GraphML Primer

GraphML Primer is a non-normative document intended to provide an easily readable description of the GraphML facilities, and is oriented towards quickly understanding how to create GraphML documents. This primer describes the language features through examples which are complemented by references to normative texts.

2 Basic Concepts

The purpose of a GraphML document is to define a graph. Let us start by considering the graph shown in the figure below. It contains 11 nodes and 12 edges.

A simple graph

2.1 A Simple Graph

The graph is contained in the file simple.graphml:

A simple graph

<?xml version="1.0" encoding="UTF-8"?>
<graphml xmlns="http://graphml.graphdrawing.org/xmlns"  
    xmlns:xsi="http://www.w3.org/2001/XMLSchema-instance"
    xsi:schemaLocation="http://graphml.graphdrawing.org/xmlns
     http://graphml.graphdrawing.org/xmlns/1.0/graphml.xsd">
  <graph id="G" edgedefault="undirected">
    <node id="n0"/>
    <node id="n1"/>
    <node id="n2"/>
    <node id="n3"/>
    <node id="n4"/>
    <node id="n5"/>
    <node id="n6"/>
    <node id="n7"/>
    <node id="n8"/>
    <node id="n9"/>
    <node id="n10"/>
    <edge source="n0" target="n2"/>
    <edge source="n1" target="n2"/>
    <edge source="n2" target="n3"/>
    <edge source="n3" target="n5"/>
    <edge source="n3" target="n4"/>
    <edge source="n4" target="n6"/>
    <edge source="n6" target="n5"/>
    <edge source="n5" target="n7"/>
    <edge source="n6" target="n8"/>
    <edge source="n8" target="n7"/>
    <edge source="n8" target="n9"/>
    <edge source="n8" target="n10"/>
  </graph>
</graphml>

The GraphML document consists of a graphml element and a variety of subelements: graph, node, edge.
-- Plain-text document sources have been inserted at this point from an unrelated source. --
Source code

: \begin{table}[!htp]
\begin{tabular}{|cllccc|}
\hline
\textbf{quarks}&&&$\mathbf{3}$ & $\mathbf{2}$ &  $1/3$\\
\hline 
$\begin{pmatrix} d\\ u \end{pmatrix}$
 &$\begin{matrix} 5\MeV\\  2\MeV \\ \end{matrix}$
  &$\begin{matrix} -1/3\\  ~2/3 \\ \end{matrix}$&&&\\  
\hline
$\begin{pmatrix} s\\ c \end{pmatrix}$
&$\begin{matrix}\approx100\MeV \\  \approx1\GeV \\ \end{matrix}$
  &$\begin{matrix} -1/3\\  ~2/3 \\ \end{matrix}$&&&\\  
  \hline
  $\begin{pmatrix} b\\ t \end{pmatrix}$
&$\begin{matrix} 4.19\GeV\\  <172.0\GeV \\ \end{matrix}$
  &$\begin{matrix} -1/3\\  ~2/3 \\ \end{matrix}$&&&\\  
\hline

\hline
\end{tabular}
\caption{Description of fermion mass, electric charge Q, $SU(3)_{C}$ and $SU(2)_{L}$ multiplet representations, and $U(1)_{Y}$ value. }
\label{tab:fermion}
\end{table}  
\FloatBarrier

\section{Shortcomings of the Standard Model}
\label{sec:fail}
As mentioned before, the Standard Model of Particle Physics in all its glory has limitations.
In the remainder of this section we will discuss these elements in detail and show how they define a graph.

2.2 The Header

In this section we discuss the parts of the document which are common to all GraphML documents, basically the graphml element.
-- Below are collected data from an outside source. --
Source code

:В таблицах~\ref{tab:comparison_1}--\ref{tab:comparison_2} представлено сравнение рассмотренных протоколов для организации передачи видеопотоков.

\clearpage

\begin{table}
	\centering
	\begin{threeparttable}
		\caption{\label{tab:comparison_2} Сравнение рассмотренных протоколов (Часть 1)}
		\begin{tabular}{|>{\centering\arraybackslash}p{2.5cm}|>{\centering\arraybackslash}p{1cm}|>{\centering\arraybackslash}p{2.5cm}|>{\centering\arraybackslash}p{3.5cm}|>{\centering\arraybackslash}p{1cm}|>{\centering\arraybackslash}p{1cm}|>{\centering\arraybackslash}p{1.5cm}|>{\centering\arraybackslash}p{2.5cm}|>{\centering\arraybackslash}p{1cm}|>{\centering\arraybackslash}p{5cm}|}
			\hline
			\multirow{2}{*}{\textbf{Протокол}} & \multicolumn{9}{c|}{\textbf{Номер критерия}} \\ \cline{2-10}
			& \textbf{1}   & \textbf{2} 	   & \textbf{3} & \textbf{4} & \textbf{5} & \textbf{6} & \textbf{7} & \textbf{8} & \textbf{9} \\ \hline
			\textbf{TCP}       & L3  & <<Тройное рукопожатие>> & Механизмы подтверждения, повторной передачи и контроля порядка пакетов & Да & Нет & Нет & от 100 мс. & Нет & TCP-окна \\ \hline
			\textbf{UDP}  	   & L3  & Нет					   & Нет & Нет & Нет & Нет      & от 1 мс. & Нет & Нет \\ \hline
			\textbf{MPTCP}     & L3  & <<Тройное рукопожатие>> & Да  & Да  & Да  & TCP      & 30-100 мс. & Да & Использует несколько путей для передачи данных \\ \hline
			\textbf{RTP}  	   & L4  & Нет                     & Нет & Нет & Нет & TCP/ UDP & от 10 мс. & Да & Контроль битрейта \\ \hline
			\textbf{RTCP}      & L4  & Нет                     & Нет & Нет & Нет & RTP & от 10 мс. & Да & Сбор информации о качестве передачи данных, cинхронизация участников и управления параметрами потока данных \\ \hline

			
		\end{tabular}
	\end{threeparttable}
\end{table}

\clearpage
A Header with XML Schema reference

<?xml version="1.0" encoding="UTF-8"?>
<graphml xmlns="http://graphml.graphdrawing.org/xmlns"  
    xmlns:xsi="http://www.w3.org/2001/XMLSchema-instance"
    xsi:schemaLocation="http://graphml.graphdrawing.org/xmlns 
     http://graphml.graphdrawing.org/xmlns/1.0/graphml.xsd">

  ...

</graphml>

The first line of the document is an XML process instruction which defines that the document adheres to the XML 1.0 standard and that the encoding of the document is UTF-8, the standard encoding for XML documents. Of course other encodings can be chosen for GraphML documents.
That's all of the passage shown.